Exercise directions >> Images are to be dropped, and the rest of the data reproduced exactly.

Exercise input >>
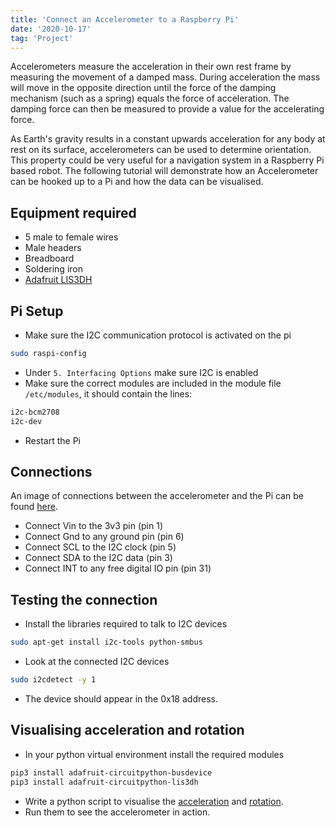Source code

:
 ```yaml
---
title: 'Connect an Accelerometer to a Raspberry Pi'
date: '2020-10-17'
tag: 'Project'
---
```


Accelerometers measure the acceleration in their own rest frame by measuring the movement of a damped mass. During acceleration the mass will move in the opposite direction until the force of the damping mechanism (such as a spring) equals the force of acceleration. The damping force can then be measured to provide a value for the accelerating force.

As Earth's gravity results in a constant upwards acceleration for any body at rest on its surface, accelerometers can be used to determine orientation. This property could be very useful for a navigation system in a Raspberry Pi based robot. The following tutorial will demonstrate how an Accelerometer can be hooked up to a Pi and how the data can be visualised. 

## Equipment required
* 5 male to female wires
* Male headers
* Breadboard
* Soldering iron
* [Adafruit LIS3DH](https://learn.adafruit.com/adafruit-lis3dh-triple-axis-accelerometer-breakout/overview)

## Pi Setup
* Make sure the I2C communication protocol is activated on the pi

```bash
sudo raspi-config
```

* Under `5. Interfacing Options` make sure I2C is enabled
* Make sure the correct modules are included in the module file `/etc/modules`, it should contain the lines:

```bash
i2c-bcm2708
i2c-dev
```

* Restart the Pi

## Connections
An image of connections between the accelerometer and the Pi can be found [here](https://learn.adafruit.com/adafruit-lis3dh-triple-axis-accelerometer-breakout/python-circuitpython).

* Connect Vin to the 3v3 pin (pin 1)
* Connect Gnd to any ground pin (pin 6)
* Connect SCL to the I2C clock (pin 5)
* Connect SDA to the I2C data (pin 3)
* Connect INT to any free digital IO pin (pin 31)

## Testing the connection
* Install the libraries required to talk to I2C devices

```bash
sudo apt-get install i2c-tools python-smbus
```

* Look at the connected I2C devices

```bash
sudo i2cdetect -y 1
```

* The device should appear in the 0x18 address.

## Visualising acceleration and rotation
* In your python virtual environment install the required modules

```bash
pip3 install adafruit-circuitpython-busdevice
pip3 install adafruit-circuitpython-lis3dh
```

* Write a python script to visualise the [acceleration](https://github.com/tgrbrooks/RoboAI/blob/master/src/movement/acceleration.py) and [rotation](https://github.com/tgrbrooks/RoboAI/blob/master/src/movement/orientation.py).
* Run them to see the accelerometer in action.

Exercise answer >>
Source code

:
 ```yaml
---
title: 'Connect an Accelerometer to a Raspberry Pi'
date: '2020-10-17'
tag: 'Project'
---
```


Accelerometers measure the acceleration in their own rest frame by measuring the movement of a damped mass. During acceleration the mass will move in the opposite direction until the force of the damping mechanism (such as a spring) equals the force of acceleration. The damping force can then be measured to provide a value for the accelerating force.

As Earth's gravity results in a constant upwards acceleration for any body at rest on its surface, accelerometers can be used to determine orientation. This property could be very useful for a navigation system in a Raspberry Pi based robot. The following tutorial will demonstrate how an Accelerometer can be hooked up to a Pi and how the data can be visualised. 

## Equipment required
* 5 male to female wires
* Male headers
* Breadboard
* Soldering iron
* [Adafruit LIS3DH](https://learn.adafruit.com/adafruit-lis3dh-triple-axis-accelerometer-breakout/overview)

## Pi Setup
* Make sure the I2C communication protocol is activated on the pi

```bash
sudo raspi-config
```

* Under `5. Interfacing Options` make sure I2C is enabled
* Make sure the correct modules are included in the module file `/etc/modules`, it should contain the lines:

```bash
i2c-bcm2708
i2c-dev
```

* Restart the Pi

## Connections
An image of connections between the accelerometer and the Pi can be found [here](https://learn.adafruit.com/adafruit-lis3dh-triple-axis-accelerometer-breakout/python-circuitpython).

* Connect Vin to the 3v3 pin (pin 1)
* Connect Gnd to any ground pin (pin 6)
* Connect SCL to the I2C clock (pin 5)
* Connect SDA to the I2C data (pin 3)
* Connect INT to any free digital IO pin (pin 31)

## Testing the connection
* Install the libraries required to talk to I2C devices

```bash
sudo apt-get install i2c-tools python-smbus
```

* Look at the connected I2C devices

```bash
sudo i2cdetect -y 1
```

* The device should appear in the 0x18 address.

## Visualising acceleration and rotation
* In your python virtual environment install the required modules

```bash
pip3 install adafruit-circuitpython-busdevice
pip3 install adafruit-circuitpython-lis3dh
```

* Write a python script to visualise the [acceleration](https://github.com/tgrbrooks/RoboAI/blob/master/src/movement/acceleration.py) and [rotation](https://github.com/tgrbrooks/RoboAI/blob/master/src/movement/orientation.py).
* Run them to see the accelerometer in action.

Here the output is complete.